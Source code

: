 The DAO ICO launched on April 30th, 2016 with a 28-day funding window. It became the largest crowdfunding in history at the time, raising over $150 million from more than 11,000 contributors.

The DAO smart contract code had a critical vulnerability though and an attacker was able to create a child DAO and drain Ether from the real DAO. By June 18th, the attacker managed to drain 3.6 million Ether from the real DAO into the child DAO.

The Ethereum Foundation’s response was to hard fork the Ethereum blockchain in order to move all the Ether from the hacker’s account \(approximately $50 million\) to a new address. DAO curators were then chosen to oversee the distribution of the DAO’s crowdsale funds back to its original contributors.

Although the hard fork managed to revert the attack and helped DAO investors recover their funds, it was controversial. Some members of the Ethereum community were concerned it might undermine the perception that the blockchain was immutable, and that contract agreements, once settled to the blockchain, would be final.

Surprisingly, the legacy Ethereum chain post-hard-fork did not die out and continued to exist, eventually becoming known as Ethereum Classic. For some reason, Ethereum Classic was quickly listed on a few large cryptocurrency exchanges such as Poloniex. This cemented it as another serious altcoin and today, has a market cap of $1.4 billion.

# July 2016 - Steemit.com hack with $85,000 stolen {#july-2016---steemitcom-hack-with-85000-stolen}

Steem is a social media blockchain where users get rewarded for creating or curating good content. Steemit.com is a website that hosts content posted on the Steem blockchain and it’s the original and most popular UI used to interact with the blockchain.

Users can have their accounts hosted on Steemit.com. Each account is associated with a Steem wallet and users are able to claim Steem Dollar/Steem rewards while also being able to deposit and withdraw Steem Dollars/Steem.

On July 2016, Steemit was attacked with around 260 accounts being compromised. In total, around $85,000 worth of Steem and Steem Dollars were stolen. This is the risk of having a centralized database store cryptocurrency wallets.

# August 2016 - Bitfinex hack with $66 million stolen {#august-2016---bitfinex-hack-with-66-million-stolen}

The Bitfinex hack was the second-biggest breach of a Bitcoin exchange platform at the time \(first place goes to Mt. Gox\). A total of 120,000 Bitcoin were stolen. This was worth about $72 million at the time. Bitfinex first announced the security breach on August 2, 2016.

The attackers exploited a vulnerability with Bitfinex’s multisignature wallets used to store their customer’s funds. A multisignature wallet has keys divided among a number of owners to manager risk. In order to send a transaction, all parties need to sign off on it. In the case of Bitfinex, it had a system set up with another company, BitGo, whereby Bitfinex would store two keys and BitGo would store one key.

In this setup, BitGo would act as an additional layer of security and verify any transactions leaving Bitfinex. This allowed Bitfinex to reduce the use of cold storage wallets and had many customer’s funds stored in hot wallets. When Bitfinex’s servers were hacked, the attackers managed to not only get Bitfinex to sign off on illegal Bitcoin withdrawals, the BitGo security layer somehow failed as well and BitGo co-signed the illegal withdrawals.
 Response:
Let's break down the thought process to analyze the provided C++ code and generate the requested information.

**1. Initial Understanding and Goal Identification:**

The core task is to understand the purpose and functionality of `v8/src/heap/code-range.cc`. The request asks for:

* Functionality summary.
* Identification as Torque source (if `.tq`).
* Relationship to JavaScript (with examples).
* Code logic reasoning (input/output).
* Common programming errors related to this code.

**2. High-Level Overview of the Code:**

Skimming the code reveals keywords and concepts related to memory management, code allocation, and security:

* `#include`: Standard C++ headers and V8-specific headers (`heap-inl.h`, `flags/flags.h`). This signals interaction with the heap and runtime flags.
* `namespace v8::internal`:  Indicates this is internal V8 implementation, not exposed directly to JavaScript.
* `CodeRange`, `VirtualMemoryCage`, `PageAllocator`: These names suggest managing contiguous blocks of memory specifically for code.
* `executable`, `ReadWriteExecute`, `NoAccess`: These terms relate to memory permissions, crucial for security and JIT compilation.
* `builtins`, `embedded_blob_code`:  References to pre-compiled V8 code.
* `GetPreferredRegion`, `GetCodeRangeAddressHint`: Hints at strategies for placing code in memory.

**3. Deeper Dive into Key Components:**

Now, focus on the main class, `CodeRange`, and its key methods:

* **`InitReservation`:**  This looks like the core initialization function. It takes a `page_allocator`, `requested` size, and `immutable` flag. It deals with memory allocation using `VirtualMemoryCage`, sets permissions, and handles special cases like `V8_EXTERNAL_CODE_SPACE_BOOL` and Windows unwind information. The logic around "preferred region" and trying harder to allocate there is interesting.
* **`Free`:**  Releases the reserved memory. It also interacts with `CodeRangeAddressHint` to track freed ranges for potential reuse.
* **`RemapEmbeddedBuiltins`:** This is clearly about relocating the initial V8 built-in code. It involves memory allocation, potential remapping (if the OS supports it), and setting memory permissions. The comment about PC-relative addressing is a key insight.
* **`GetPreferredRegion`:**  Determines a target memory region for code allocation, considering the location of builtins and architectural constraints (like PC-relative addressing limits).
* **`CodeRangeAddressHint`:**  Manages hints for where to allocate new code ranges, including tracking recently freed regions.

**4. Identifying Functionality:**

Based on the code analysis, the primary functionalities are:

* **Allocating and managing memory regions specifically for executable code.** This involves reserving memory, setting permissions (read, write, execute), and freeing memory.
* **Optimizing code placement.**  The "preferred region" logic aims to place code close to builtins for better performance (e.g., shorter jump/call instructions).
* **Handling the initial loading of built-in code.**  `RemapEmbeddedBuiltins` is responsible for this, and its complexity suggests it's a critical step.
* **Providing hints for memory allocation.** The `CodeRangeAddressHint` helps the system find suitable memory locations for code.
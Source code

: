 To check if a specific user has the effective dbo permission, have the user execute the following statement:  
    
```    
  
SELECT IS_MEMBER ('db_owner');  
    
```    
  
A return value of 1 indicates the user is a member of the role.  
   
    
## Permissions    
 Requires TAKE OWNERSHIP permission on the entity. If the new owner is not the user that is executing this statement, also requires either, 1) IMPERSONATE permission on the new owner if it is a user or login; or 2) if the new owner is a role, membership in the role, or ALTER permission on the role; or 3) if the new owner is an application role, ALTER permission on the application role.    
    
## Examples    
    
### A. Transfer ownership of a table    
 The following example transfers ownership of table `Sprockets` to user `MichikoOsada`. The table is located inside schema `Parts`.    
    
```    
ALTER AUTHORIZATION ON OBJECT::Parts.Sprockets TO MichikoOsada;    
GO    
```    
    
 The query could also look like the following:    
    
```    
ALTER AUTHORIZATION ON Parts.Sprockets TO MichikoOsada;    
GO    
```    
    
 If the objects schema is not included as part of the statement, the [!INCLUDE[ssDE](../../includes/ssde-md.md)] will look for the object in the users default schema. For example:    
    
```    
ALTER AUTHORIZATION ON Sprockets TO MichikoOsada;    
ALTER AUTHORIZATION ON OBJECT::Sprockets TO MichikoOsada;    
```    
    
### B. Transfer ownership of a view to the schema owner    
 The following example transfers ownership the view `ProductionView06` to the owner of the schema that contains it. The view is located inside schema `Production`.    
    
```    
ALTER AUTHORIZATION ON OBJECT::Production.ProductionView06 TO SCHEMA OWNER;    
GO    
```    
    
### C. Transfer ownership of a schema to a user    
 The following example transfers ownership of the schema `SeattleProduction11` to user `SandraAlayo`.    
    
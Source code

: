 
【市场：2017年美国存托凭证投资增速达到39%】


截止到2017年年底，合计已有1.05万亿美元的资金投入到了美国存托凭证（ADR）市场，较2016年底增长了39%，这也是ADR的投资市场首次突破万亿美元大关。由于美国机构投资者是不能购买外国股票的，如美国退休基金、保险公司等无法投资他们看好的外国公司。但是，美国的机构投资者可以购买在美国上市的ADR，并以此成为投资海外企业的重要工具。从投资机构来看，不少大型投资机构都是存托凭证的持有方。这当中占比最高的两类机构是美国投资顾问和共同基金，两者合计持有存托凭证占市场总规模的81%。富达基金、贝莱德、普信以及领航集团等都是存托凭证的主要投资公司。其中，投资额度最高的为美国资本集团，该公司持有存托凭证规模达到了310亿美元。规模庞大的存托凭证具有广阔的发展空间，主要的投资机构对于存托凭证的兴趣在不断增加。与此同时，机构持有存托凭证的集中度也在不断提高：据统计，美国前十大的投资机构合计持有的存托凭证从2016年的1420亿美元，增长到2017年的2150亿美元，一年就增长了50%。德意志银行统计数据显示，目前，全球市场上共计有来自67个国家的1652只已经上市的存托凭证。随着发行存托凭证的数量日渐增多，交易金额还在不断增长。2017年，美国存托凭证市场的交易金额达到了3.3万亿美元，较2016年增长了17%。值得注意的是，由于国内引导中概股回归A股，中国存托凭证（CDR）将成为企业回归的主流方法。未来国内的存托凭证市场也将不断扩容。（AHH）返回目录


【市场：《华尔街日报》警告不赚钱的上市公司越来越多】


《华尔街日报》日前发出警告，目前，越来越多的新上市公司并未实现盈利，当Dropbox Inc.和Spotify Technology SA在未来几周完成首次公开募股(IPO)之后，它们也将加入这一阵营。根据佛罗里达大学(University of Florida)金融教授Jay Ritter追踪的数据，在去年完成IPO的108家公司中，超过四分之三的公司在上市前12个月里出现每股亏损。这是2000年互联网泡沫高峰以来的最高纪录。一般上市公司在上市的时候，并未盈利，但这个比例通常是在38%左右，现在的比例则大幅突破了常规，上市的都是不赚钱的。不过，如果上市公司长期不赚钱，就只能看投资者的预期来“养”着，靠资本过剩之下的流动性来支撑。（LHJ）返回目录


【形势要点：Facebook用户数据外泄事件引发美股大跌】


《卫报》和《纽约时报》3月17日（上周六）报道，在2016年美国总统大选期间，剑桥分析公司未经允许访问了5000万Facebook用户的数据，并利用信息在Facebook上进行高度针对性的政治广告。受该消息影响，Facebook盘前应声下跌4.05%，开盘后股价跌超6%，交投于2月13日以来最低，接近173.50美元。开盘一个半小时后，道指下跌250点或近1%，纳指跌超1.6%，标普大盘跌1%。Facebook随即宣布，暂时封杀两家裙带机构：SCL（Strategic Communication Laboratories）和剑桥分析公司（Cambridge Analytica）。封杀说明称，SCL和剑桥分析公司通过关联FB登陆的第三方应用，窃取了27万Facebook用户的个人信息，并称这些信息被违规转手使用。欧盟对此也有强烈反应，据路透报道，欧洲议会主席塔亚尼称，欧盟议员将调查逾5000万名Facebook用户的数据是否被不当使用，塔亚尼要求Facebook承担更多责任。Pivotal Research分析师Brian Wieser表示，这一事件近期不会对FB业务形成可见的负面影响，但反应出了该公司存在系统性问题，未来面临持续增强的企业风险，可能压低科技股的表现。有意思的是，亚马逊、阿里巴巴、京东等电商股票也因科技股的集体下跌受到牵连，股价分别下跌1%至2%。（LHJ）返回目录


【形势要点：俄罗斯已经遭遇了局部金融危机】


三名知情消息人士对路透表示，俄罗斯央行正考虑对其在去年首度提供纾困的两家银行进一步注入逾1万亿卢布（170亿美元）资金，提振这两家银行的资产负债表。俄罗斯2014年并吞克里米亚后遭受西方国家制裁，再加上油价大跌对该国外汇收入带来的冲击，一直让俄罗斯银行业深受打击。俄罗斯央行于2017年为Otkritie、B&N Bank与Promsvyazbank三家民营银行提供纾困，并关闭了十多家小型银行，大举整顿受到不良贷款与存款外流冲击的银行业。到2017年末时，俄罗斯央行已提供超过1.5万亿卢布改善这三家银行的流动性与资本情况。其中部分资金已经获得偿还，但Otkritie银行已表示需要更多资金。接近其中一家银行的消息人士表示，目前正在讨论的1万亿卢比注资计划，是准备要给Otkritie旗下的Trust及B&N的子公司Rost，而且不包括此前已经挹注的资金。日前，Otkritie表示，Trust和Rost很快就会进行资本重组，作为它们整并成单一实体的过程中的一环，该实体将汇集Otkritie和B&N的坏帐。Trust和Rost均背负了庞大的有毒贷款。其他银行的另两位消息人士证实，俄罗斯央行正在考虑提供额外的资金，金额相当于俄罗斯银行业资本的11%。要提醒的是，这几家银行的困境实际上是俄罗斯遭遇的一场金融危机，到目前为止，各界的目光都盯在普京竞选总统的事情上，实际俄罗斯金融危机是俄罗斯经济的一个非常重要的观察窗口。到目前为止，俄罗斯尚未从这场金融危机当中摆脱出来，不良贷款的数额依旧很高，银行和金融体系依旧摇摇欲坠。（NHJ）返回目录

+===+

Please work out how many lines of the listing contain the string "Dollars", and answer with the number only.

2